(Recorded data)
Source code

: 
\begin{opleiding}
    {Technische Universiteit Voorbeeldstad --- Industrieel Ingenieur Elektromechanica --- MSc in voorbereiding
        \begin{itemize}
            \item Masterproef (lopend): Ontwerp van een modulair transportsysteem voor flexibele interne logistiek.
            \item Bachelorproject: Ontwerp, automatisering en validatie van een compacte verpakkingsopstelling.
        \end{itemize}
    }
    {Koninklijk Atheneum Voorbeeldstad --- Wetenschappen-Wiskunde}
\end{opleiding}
--
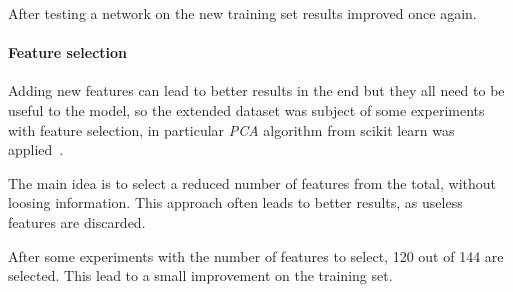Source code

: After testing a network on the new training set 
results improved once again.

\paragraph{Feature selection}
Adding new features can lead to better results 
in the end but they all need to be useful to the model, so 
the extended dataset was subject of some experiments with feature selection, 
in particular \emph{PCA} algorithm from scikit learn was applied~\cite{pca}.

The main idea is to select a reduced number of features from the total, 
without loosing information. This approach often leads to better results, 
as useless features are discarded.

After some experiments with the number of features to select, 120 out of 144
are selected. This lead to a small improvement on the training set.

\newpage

» **Task**
For each line in the records that holds "selection", show that line as it stands.

» **Worked solution**
\paragraph{Feature selection}
the extended dataset was subject of some experiments with feature selection, 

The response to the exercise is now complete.